» ASSIGNMENT
In the records below, how many lines hold the word "zgodnie"? Give only the number.

■ ■ ■ ■

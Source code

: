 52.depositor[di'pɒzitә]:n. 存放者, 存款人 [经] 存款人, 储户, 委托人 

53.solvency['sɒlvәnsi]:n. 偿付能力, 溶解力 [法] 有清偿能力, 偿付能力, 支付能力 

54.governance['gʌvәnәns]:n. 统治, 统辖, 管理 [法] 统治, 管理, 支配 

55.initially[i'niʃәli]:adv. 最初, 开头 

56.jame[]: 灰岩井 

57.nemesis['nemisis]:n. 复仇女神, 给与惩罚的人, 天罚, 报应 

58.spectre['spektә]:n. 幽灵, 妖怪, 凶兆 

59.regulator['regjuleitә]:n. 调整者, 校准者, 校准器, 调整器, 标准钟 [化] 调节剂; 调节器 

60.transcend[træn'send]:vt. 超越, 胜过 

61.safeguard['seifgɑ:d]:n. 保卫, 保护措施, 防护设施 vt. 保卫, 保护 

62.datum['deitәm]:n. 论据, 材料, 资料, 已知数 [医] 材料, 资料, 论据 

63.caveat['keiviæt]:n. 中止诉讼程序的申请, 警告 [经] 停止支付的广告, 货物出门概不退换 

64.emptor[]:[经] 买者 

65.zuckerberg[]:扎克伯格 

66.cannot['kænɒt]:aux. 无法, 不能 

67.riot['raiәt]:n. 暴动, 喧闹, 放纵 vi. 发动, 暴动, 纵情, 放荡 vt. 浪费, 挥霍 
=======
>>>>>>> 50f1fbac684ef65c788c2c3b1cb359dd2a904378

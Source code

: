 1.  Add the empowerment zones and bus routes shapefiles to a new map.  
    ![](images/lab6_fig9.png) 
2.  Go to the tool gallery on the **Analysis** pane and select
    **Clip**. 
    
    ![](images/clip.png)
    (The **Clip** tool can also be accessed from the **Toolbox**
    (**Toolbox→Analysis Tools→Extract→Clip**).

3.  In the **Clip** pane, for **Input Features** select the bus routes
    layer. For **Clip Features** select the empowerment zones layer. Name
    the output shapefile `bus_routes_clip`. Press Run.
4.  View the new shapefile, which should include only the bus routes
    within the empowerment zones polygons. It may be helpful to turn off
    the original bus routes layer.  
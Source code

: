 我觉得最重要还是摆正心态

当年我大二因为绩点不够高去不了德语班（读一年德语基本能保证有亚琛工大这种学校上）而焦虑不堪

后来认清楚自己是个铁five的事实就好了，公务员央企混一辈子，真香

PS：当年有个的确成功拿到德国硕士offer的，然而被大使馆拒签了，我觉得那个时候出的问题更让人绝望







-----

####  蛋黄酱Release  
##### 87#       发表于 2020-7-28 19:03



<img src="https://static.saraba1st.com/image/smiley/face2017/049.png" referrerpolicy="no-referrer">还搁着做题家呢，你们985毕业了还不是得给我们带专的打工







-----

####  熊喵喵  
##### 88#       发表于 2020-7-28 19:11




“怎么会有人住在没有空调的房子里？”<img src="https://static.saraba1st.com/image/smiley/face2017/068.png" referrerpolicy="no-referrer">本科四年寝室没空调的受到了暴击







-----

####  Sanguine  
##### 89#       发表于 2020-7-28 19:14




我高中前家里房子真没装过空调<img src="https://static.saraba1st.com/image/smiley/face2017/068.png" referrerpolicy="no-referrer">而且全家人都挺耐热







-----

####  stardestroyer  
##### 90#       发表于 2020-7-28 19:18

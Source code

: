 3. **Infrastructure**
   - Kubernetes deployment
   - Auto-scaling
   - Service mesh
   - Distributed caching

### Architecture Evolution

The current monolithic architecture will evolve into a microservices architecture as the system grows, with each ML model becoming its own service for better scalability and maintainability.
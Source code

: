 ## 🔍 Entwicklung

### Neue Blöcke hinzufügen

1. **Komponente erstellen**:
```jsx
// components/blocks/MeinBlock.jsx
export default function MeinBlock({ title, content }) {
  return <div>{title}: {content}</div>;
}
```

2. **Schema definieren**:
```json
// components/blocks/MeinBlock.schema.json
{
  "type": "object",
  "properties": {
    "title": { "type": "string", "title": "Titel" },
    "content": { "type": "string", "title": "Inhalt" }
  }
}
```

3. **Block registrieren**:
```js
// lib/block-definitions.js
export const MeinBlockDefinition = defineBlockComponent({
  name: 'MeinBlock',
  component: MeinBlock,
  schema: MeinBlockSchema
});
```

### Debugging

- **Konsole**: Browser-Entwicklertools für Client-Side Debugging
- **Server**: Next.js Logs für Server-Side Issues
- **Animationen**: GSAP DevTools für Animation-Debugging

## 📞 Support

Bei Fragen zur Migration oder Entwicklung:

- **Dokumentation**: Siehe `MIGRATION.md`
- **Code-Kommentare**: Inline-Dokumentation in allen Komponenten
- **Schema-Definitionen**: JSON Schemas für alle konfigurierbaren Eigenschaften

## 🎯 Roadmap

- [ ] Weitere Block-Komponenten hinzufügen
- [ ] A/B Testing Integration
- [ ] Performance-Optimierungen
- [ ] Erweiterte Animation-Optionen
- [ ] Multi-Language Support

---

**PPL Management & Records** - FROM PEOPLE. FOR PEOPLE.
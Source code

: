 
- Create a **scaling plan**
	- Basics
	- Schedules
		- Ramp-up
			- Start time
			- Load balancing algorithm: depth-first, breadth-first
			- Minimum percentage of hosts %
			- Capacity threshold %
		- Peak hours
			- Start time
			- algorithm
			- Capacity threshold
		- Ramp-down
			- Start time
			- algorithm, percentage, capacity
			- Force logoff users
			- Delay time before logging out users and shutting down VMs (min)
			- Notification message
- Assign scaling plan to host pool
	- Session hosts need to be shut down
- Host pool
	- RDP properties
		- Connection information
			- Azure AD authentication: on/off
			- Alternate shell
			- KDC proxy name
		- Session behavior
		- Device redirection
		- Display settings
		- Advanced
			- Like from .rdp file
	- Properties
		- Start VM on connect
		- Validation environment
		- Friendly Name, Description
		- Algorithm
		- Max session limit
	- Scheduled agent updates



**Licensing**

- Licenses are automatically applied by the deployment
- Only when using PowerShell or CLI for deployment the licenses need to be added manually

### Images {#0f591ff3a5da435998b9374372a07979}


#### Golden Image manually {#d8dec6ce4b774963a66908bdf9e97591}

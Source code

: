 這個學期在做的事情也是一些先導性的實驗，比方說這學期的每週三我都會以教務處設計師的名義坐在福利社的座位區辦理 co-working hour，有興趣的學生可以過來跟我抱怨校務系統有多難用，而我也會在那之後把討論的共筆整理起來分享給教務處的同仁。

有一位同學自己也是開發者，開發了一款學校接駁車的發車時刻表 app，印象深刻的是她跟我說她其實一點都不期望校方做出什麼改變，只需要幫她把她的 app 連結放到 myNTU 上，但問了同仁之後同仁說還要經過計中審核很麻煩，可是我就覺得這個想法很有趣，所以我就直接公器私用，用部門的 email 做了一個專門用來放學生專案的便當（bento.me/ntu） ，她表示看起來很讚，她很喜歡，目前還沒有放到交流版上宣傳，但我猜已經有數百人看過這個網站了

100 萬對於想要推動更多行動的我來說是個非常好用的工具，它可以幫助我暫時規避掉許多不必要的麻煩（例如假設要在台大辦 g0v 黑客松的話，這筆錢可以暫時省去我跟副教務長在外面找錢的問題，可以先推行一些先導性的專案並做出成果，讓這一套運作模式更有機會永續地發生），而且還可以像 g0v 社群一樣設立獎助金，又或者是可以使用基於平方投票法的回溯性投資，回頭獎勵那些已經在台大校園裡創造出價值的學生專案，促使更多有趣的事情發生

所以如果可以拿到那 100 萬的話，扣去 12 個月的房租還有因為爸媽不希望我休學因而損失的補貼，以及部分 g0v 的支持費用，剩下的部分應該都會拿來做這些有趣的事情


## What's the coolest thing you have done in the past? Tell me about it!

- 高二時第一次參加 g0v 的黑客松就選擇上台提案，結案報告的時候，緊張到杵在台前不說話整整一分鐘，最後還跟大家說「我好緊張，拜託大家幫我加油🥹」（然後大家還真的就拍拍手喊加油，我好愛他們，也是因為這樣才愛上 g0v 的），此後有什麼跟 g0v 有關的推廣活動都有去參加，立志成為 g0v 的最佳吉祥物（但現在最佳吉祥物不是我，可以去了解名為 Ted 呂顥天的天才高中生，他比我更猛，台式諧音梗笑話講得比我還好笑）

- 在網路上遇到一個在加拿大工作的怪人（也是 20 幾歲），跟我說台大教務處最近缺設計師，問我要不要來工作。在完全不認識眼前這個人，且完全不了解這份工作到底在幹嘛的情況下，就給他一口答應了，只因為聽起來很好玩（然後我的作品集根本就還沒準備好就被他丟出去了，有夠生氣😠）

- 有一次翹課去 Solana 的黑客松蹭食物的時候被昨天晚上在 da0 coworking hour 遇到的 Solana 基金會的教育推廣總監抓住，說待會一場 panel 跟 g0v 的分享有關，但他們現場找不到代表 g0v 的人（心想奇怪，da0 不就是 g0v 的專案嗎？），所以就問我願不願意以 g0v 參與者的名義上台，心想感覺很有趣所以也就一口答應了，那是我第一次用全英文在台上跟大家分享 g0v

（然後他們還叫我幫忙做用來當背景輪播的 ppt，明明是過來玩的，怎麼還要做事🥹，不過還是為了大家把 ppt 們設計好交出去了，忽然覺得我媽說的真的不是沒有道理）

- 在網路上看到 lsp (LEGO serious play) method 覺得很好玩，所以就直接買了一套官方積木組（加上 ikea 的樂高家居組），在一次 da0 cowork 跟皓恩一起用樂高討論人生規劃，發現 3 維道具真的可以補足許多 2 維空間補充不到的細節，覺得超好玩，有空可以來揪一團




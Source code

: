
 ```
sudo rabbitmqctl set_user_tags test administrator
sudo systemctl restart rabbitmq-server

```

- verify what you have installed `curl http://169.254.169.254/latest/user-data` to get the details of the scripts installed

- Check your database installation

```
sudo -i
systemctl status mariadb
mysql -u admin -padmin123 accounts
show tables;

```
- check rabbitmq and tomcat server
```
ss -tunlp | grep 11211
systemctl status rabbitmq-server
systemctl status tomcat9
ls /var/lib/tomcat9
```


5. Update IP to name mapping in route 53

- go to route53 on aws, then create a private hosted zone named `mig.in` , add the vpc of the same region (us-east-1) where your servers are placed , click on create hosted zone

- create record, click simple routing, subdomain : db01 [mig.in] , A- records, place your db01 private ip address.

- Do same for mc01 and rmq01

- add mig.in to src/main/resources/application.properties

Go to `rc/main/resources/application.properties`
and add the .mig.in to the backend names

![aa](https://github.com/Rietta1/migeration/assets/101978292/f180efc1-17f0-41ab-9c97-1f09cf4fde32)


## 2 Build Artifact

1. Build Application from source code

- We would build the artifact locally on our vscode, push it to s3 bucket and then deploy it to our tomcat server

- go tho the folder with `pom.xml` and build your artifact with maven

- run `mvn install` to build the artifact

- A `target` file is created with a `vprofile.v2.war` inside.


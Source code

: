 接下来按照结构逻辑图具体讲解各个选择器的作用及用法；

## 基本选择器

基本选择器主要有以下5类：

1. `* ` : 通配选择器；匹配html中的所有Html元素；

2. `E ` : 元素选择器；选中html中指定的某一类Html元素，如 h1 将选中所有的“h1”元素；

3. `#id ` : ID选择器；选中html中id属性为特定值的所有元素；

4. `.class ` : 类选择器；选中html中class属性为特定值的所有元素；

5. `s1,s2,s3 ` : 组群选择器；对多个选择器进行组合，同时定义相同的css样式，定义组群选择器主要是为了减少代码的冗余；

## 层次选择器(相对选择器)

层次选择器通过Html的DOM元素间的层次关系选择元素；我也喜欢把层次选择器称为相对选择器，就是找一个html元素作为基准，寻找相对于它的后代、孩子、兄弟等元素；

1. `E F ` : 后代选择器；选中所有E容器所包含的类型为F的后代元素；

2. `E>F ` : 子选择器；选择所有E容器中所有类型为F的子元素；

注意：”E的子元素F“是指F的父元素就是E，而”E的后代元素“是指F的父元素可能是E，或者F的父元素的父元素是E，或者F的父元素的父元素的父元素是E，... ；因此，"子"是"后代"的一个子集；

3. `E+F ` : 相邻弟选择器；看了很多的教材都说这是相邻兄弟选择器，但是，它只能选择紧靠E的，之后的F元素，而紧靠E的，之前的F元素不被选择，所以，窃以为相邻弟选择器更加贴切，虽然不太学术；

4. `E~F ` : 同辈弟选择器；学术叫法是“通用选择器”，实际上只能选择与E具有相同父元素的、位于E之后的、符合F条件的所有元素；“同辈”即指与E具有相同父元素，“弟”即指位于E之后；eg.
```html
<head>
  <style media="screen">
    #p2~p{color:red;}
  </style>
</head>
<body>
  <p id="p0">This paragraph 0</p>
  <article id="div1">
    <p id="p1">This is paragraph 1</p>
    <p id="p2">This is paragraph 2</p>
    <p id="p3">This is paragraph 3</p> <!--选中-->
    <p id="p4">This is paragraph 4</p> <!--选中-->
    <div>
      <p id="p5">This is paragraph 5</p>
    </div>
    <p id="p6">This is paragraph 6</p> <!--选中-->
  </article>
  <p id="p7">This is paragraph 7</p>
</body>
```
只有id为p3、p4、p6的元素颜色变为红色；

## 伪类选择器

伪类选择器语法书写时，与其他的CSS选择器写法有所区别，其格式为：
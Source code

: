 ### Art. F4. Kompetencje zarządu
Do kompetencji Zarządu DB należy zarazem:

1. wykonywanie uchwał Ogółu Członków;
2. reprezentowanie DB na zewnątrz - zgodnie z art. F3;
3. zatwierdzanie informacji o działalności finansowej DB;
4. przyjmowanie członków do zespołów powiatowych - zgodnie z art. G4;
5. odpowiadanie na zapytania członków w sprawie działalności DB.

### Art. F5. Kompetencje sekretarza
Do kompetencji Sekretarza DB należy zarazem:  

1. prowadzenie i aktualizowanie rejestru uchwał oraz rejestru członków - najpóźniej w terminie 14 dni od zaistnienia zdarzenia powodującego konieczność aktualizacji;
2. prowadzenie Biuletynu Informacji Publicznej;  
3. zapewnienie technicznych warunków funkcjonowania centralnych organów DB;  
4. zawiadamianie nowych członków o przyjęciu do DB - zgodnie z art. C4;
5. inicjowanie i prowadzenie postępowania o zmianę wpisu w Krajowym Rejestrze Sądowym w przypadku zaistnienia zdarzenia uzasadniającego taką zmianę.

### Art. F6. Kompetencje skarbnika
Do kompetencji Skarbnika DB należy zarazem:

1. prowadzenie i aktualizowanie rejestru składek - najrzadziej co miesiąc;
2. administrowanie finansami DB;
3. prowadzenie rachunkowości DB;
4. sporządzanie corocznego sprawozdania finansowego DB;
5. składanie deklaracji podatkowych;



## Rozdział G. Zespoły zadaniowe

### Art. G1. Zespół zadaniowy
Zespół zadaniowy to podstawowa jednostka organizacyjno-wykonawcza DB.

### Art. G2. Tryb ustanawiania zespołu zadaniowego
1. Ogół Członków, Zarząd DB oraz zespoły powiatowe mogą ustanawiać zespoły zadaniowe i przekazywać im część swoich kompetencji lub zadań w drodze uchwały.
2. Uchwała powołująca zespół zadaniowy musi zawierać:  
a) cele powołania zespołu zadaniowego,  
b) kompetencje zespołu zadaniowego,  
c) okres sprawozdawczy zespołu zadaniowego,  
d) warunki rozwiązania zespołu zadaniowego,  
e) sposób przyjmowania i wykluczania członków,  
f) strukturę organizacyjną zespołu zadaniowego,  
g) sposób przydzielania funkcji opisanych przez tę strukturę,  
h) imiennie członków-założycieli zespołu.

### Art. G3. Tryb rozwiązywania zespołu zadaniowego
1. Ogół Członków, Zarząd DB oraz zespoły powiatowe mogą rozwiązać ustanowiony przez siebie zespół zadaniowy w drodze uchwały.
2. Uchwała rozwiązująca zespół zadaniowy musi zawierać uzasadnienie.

■ ■ ■ ■

» RESULT FOR THIS EXERCISE
3